Watering schedule
How often to water Merrill's Wax Plant (Hoya merrillii) — the schedule
Also called Merrill's wax plant, Merrill's hoya, Philippine wax plant.
More about merrill's wax plant
About Merrill's Wax Plant
Hoya merrillii · also called Merrill's wax plant, Merrill's hoya · tropical
Hoya merrillii is a rare epiphytic vine native to the Philippines, first discovered in humid lowland forests on Mindoro Island, and named in honour of American botanist Elmer Drew Merrill who extensively documented Philippine flora. It is prized for its compact umbels of up to 25 small, star-shaped, golden-yellow flowers with red-orange centres that emit a sweet, honey-and-caramel fragrance most intense in the evenings. The most important care point is to provide warm temperatures with high humidity and avoid cold draughts, as it cannot tolerate temperatures below 15°C for any length of time. The ASPCA lists the Hoya genus as non-toxic to cats and dogs.
Ideal humidity: 60–80%
The watering schedule, season by season
Merrill's Wax Plant grows on bark, not in soil — it wants its roots soaked then fully dried and exposed to air, never kept damp like a potted plant. The base rhythm for merrill's wax plant is every 7–10 days in summer, every 14–21 days in winter, but the real interval moves with the season, the light and the pot — so treat the figures below as a starting point and always confirm with the plant itself.

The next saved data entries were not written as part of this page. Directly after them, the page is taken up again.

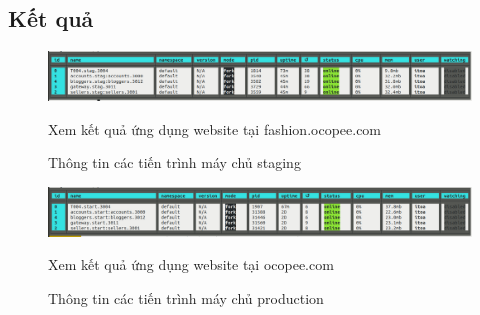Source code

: \subsection{Kết quả}
\begin{figure}[h!]
	\begin{center}	
		\includegraphics[width=\textwidth]{./results/vps-staging}
		\caption{Thông tin các tiến trình máy chủ staging}
	\end{center}
Xem kết quả ứng dụng website tại fashion.ocopee.com
\end{figure}


\begin{figure}[h!]
	\begin{center}	
		\includegraphics[width=\textwidth]{./results/vps-production}
		\caption{Thông tin các tiến trình máy chủ production}
	\end{center}
Xem kết quả ứng dụng website tại ocopee.com
\end{figure}

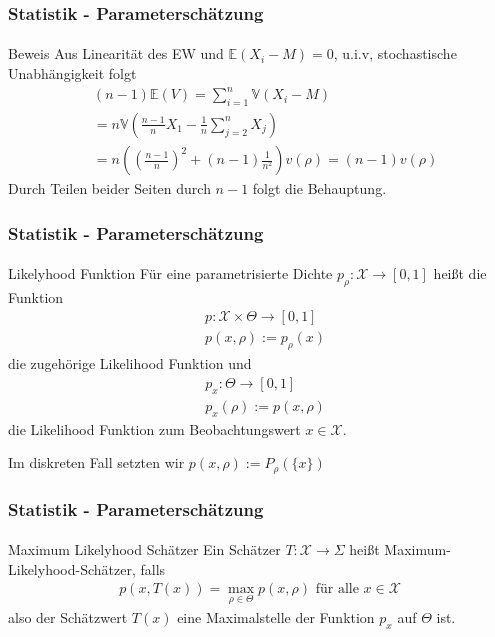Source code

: \documentclass{beamer}
\begin{document}
\begin{frame}
    \frametitle{Statistik - Parameterschätzung}
\framesubtitle{}

\begin{block}{Beweis}
Aus Linearität des EW und $\mathbb{E}(X_i - M) = 0$, u.i.v, stochastische Unabhängigkeit folgt
\begin{align*}
&(n-1) \mathbb{E}(V)  = \sum_{i=1}^n  \mathbb{V}(X_i - M) \\
& = n   \mathbb{V} (\frac{n-1}{n} X_1  - \frac{1}{n} \sum_{j=2}^n X_j) \\
& = n((\frac{n-1}{n})^2 + (n-1) \frac{1}{n^2}  ) v(\rho) = (n-1) v(\rho)
\end{align*}
Durch Teilen beider Seiten durch $n-1$ folgt die Behauptung. 
\end{block}


 \end{frame}




\begin{frame}
    \frametitle{Statistik - Parameterschätzung}
\framesubtitle{}

\begin{block}{Likelyhood Funktion}
Für eine parametrisierte Dichte $p_\rho : \mathcal{X}   \to  [0,1]$ heißt die Funktion
\begin{align*}
& p  : \mathcal{X}  \times  \Theta  \to  [0,1] \\
& p(x, \rho) := p_\rho (x)
\end{align*}
die zugehörige Likelihood Funktion und 
\begin{align*}
& p_x  : \Theta   \to  [0,1] \\
& p_x(\rho):=  p(x, \rho) 
\end{align*}
die Likelihood Funktion zum Beobachtungswert $x \in \mathcal{X}$.

Im diskreten Fall setzten wir $ p(x, \rho) := P_\rho (\{ x\})$
\end{block}
 \end{frame}



\begin{frame}
    \frametitle{Statistik - Parameterschätzung}
\framesubtitle{}
\begin{block}{Maximum Likelyhood Schätzer}
Ein Schätzer $T: \mathcal{X} \to \Sigma$ heißt Maximum-Likelyhood-Schätzer, falls
\begin{align*}
p(x , T(x)) = \max_{\rho \in \Theta} p (x, \rho) \text{ für alle } x \in \mathcal{X}
\end{align*}
also der Schätzwert $T(x)$ eine Maximalstelle der Funktion  $p_x$ auf $\Theta$ ist.
\end{block}

 \end{frame}
\end{document}
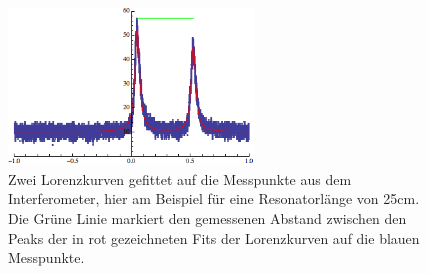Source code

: \documentclass[bigchapter,colorback,accentcolor=tud4b,linedtoc,11pt]{tudreport}
\numberwithin{equation}{subsection}
\begin{document}
\begin{figure}[h!]
  \centering
    \includegraphics[width=65mm]{img/Modenabstand25cm.png}
  \caption{Zwei Lorenzkurven gefittet auf die Messpunkte aus dem Interferometer, hier am Beispiel für eine Resonatorlänge von 25cm. Die Grüne Linie markiert den gemessenen Abstand zwischen den Peaks der in rot gezeichneten Fits der Lorenzkurven auf die blauen Messpunkte.}
\end{figure}
\FloatBarrier
\end{document}
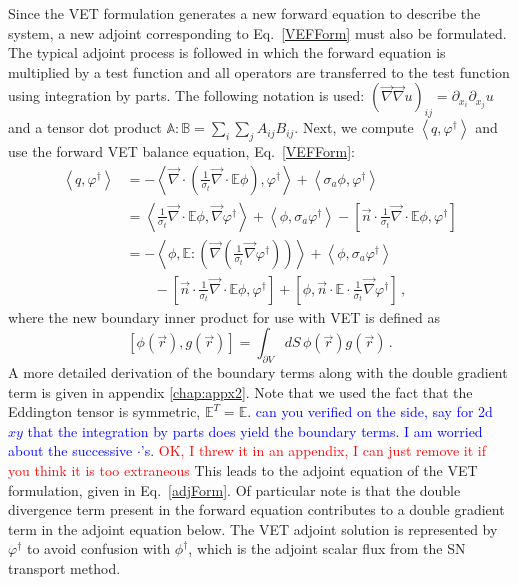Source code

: \documentclass[12pt]{report}
\newcommand{\vr}{\vec{r}}
\newcommand{\bra}{\left\langle}
\newcommand{\ket}{\right\rangle}
\newcommand{\sbra}{\left[}
\newcommand{\sket}{\right]}
\renewcommand{\div}{\vec{\nabla} \cdot}
\newcommand{\grad}{\vec{\nabla}}
\newcommand{\vefadj}{\varphi^\dag}
\newcommand{\vn}{\vec{n}}
\newcommand{\Edd}{\mathbb{E}}
\newcommand{\sigt}{\sigma_t}
\newcommand{\siga}{\sigma_a}
\newcommand{\scalSource}{q}
\newcommand{\comment}[2]{\marginpar{\textcolor{#2}{$\star$}}\textcolor{#2}{#1}\newline}
\newcommand{\iwh}[1]{\comment{#1}{red}}
\newcommand{\jcr}[1]{\comment{#1}{blue}}
\newcommand{\iwh}[1]{\phantom{a}}
\newcommand{\jcr}[1]{\phantom{a}}
\begin{document}
Since the VET formulation generates a new forward equation to describe the system, a new adjoint corresponding to Eq.~\eqref{VEFForm} must also be formulated. The typical adjoint process is followed in which the forward equation is multiplied by a test function and all operators are transferred to the test function using integration by parts. The following notation is used: $(\grad \grad u)_{ij} = \partial_{x_i} \partial_{x_j} u$
and a tensor dot product $\mathbb{A} : \mathbb{B} = \sum_i \sum_j A_{ij}B_{ij}$.
Next, we compute $\bra \scalSource , \vefadj \ket$ and use the forward VET balance equation, Eq.~\eqref{VEFForm}:
\begin{equation}
\label{VEFadjFormDeriv}
\begin{split}
\bra \scalSource , \vefadj \ket &= - \bra \div \left( \frac{1}{\sigt}\div \Edd \phi \right), \vefadj \ket +  \bra \siga \phi, \vefadj \ket   \\
&= \bra \frac{1}{\sigt}\div \Edd \phi, \grad \vefadj \ket  +  \bra  \phi, \siga \vefadj \ket - \sbra \vn \cdot \frac{1}{\sigt}\div \Edd \phi, \vefadj \sket   \\
 &=  - \bra \phi, \Edd : \left( \grad \left( \frac{1}{\sigt}\grad \vefadj \right) \right) \ket  +  \bra  \phi, \siga \vefadj \ket \\
 &\quad\quad  - \sbra \vn \cdot  \frac{1}{\sigt}\div \Edd \phi, \vefadj \sket + \sbra \phi, \vn \cdot  \Edd \cdot \frac{1}{\sigt} \grad \vefadj \sket  \,,
\end{split}
\end{equation}
where the new boundary inner product for use with VET is defined as
\begin{equation}
\sbra \phi(\vr) , g(\vr)  \sket = \int_{\partial V} dS \, \phi (\vr) g (\vr)  \,.
\end{equation}
A more detailed derivation of the boundary terms along with the double gradient term is given in appendix \ref{chap:appx2}. Note that we used the fact that the Eddington tensor is symmetric, $\Edd^T=\Edd$.
\jcr{can you verified on the side, say for 2d $xy$ that the integration by parts does yield the boundary terms. I am worried about the successive $\cdot$'s.}
\iwh{OK, I threw it in an appendix, I can just remove it if you think it is too extraneous} 
This leads to the adjoint equation of the VET formulation, given in Eq.~\eqref{adjForm}. Of particular note is that the double divergence term present in the forward equation contributes to a double gradient term in the adjoint equation below. The VET adjoint solution is represented by $\vefadj$ to avoid confusion with $\phi^\dag$, which is the adjoint scalar flux from the SN transport  method. 
\end{document}
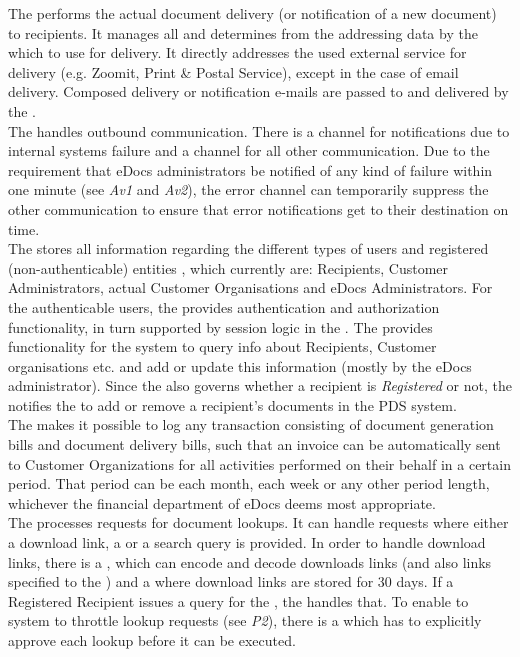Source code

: The  performs the actual document delivery (or notification of a new document) to recipients. It manages all  and determines from the addressing data by the  which  to use for delivery. It directly addresses the used external service for delivery (e.g. Zoomit, Print \& Postal Service), except in the case of email delivery. Composed delivery or notification e-mails are passed to and delivered by the .\\
The  handles outbound communication. There is a channel for notifications due to internal systems failure and a channel for all other communication. Due to the requirement that eDocs administrators be notified of any kind of failure within one minute (see \emph{Av1} and \emph{Av2}), the error channel can temporarily suppress the other communication to ensure that error notifications get to their destination on time.\\
The  stores all information regarding the different types of users and registered (non-authenticable) entities , which currently are: Recipients, Customer Administrators, actual Customer Organisations and eDocs Administrators. For the authenticable users, the  provides authentication and authorization functionality, in turn supported by session logic in the . The  provides functionality for the system to query info about Recipients, Customer organisations etc. and add or update this information (mostly by the eDocs administrator). Since the  also governs whether a recipient is \emph{Registered} or not, the  notifies the  to add or remove a recipient's documents in the PDS system.\\
The  makes it possible to log any transaction consisting of document generation bills and document delivery bills, such that an invoice can be automatically sent to Customer Organizations for all activities performed on their behalf in a certain period. That period can be each month, each week or any other period length, whichever the financial department of eDocs deems most appropriate.\\
The  processes requests for document lookups. It can handle requests where either a download link, a  or a search query is provided. In order to handle download links, there is a , which can encode and decode downloads links (and also links specified to the ) and a  where download links are stored for 30 days. If a Registered Recipient issues a query for the , the  handles that. To enable to system to throttle lookup requests (see \emph{P2}), there is a  which has to explicitly approve each lookup before it can be executed.\\

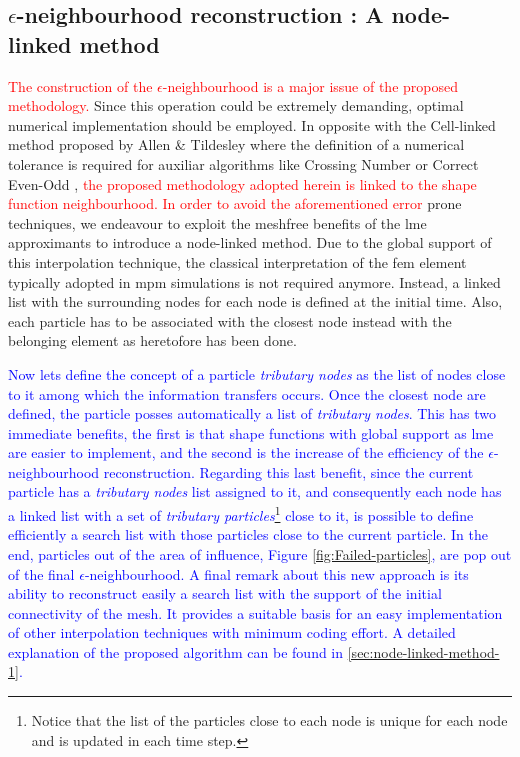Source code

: \message{ !name(2020_EFM_MPM_Eigensoftening.tex)}\documentclass[preprint,12pt,a4paper]{elsarticle}
\newcommand{\PNA}[1]{
  \textcolor{red}{{#1}}
}
\newcommand{\MMP}[1]{
  \textcolor{blue}{{#1}}
}
\begin{document}
\subsection{$\epsilon$-neighbourhood reconstruction : A node-linked method}
\label{sec:epsil-neighb-reconst}
\PNA{The construction of the $\epsilon$-neighbourhood is a major issue of the proposed methodology.} Since this operation could be extremely demanding, optimal
numerical implementation should be employed. In opposite with the Cell-linked
method proposed by Allen \& Tildesley \cite{Allen_et_al_1989} where
the definition of a numerical tolerance is required for auxiliar
algorithms like Crossing Number \cite{Shimrat_1962} or Correct
Even-Odd \cite{Galetzka_et_al_2017}, \PNA{the proposed methodology adopted herein is linked to the shape function neighbourhood. In order to avoid the aforementioned error} prone
techniques, we endeavour to exploit the meshfree benefits of
the \acrshort{lme} approximants to introduce a node-linked method. Due
to the global support of this interpolation technique, the classical
interpretation of the \acrshort{fem} element typically adopted in
\acrshort{mpm} simulations is not required anymore. Instead, a linked
list with the surrounding nodes for each node is defined at the initial
time. Also, each particle has to be associated with the
closest node instead with the belonging element as heretofore has been
done.
\MMP{Now lets define the concept of a particle \textit{tributary nodes} as the
list of nodes close to it among which the information transfers
occurs. Once the closest node are defined, the particle
posses automatically a list of \textit{tributary nodes}. This has two
immediate benefits, the first is that shape functions with global
support as \acrshort{lme} are easier to implement,
and the second is the increase of the efficiency of the $\epsilon$-neighbourhood
reconstruction. Regarding this last benefit, since the current
particle has a \textit{tributary nodes} list assigned to it, and
consequently each node has a linked list with a set of
\textit{tributary particles}\footnote{Notice that the list of the
  particles close to each node is unique for each node and is updated
  in each time step.} close to it, is possible to define efficiently a
search list with those particles close to the current particle.
In the end, particles out of the area of influence, Figure
\ref{fig:Failed-particles}, are pop out of the final
$\epsilon$-neighbourhood. A final remark about this new approach is
its ability to reconstruct easily a search list with the support of
the initial connectivity of the mesh. It provides a suitable basis for
an easy implementation of other interpolation techniques with minimum
coding effort. A detailed explanation of the proposed algorithm can be
found in \ref{sec:node-linked-method-1}.}
\end{document}
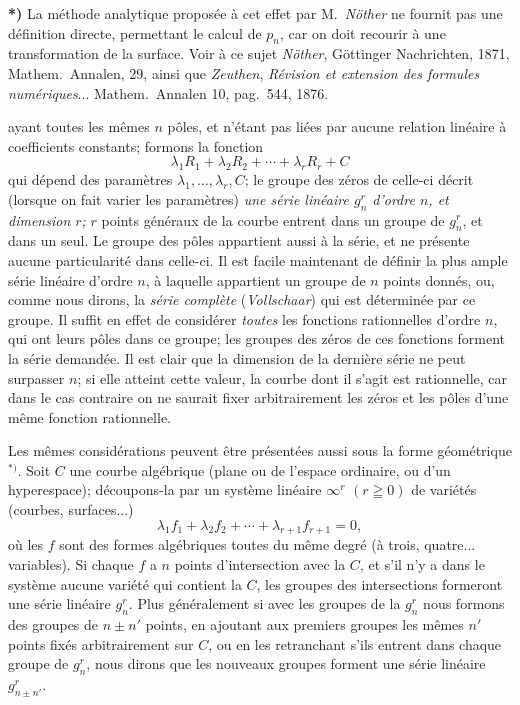 \documentclass{article}
\begin{document}
\textbf{*)} La méthode analytique proposée à cet effet par M.\ \emph{Nöther} ne fournit pas une définition directe, permettant le calcul de $p_{n}$, car on doit recourir à une transformation de la surface. Voir à ce sujet \emph{Nöther}, Göttinger Nachrichten, 1871, Mathem.\ Annalen, 29, ainsi que \emph{Zeuthen}, \emph{Révision et extension des formules numériques}... Mathem.\ Annalen 10, pag.\ 544, 1876.

ayant toutes les mêmes $n$ pôles, et n'étant pas liées par aucune relation linéaire à coefficients constants; formons la fonction
\[ \lambda_{1} R_{1} + \lambda_{2} R_{2} + \cdots + \lambda_{r} R_{r} + C \]
qui dépend des paramètres $\lambda_{1}, \ldots , \lambda_{r}, C$; le groupe des zéros de celle-ci décrit (lorsque on fait varier les paramètres) \emph{une série linéaire $g_{n}^{r}$ d'ordre $n$, et dimension $r$;} $r$ points généraux de la courbe entrent dans un groupe de $g_{n}^{r}$, et dans un seul. Le groupe des pôles appartient aussi à la série, et ne présente aucune particularité dans celle-ci. Il est facile maintenant de définir la plus ample série linéaire d'ordre $n$, à laquelle appartient un groupe de $n$ points donnés, ou, comme nous dirons, la \emph{série complète} (\emph{Vollschaar}) qui est déterminée par ce groupe. Il suffit en effet de considérer \emph{toutes} les fonctions rationnelles d'ordre $n$, qui ont leurs pôles dans ce groupe; les groupes des zéros de ces fonctions forment la série demandée. Il est clair que la dimension de la dernière série ne peut surpasser $n$; si elle atteint cette valeur, la courbe dont il s'agit est rationnelle, car dans le cas contraire on ne saurait fixer arbitrairement les zéros et les pôles d'une même fonction rationnelle.

Les mêmes considérations peuvent être présentées aussi sous la forme géométrique${}^{*)}$. Soit $C$ une courbe algébrique (plane ou de l'espace ordinaire, ou d'un hyperespace); découpons-la par un système linéaire $\infty^{r}$ $(r \geqq 0)$ de variétés (courbes, surfaces...)
\[ \lambda_{1} f_{1} + \lambda_{2} f_{2} + \cdots + \lambda_{r+1} f_{r+1} = 0, \]
où les $f$ sont des formes algébriques toutes du même degré (à trois, quatre... variables). Si chaque $f$ a $n$ points d'intersection avec la $C$, et s'il n'y a dans le système aucune variété qui contient la $C$, les groupes des intersections formeront une série linéaire $g_{n}^{r}$. Plus généralement si avec les groupes de la $g_{n}^{r}$ nous formons des groupes de $n \pm n'$ points, en ajoutant aux premiers groupes les mêmes $n'$ points fixés arbitrairement sur $C$, ou en les retranchant s'ils entrent dans chaque groupe de $g_{n}^{r}$, nous dirons que les nouveaux groupes forment une série linéaire $g_{n \pm n'}^{r}$.
\end{document}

- Spring & summer (active growth): Spring and summer: soak or dunk the roots/mount thoroughly about once a week, then let them dry almost completely before the next soak.
- Autumn (slowing down): Autumn: lengthen the gap between soaks as light and growth taper off.
- Winter (rest / dormancy): Winter: soak far less often — roughly every 2-3 weeks — and always let the roots dry fully in between.
Allow the top half of the potting medium to dry before watering; as an epiphyte from humid lowland forest it needs consistent but never waterlogged moisture during the growing season.
Want this turned into a live reminder that adjusts to your home and the weather? The Growli watering calculator takes your pot size, light and season and returns a starting interval for merrill's wax plant in seconds.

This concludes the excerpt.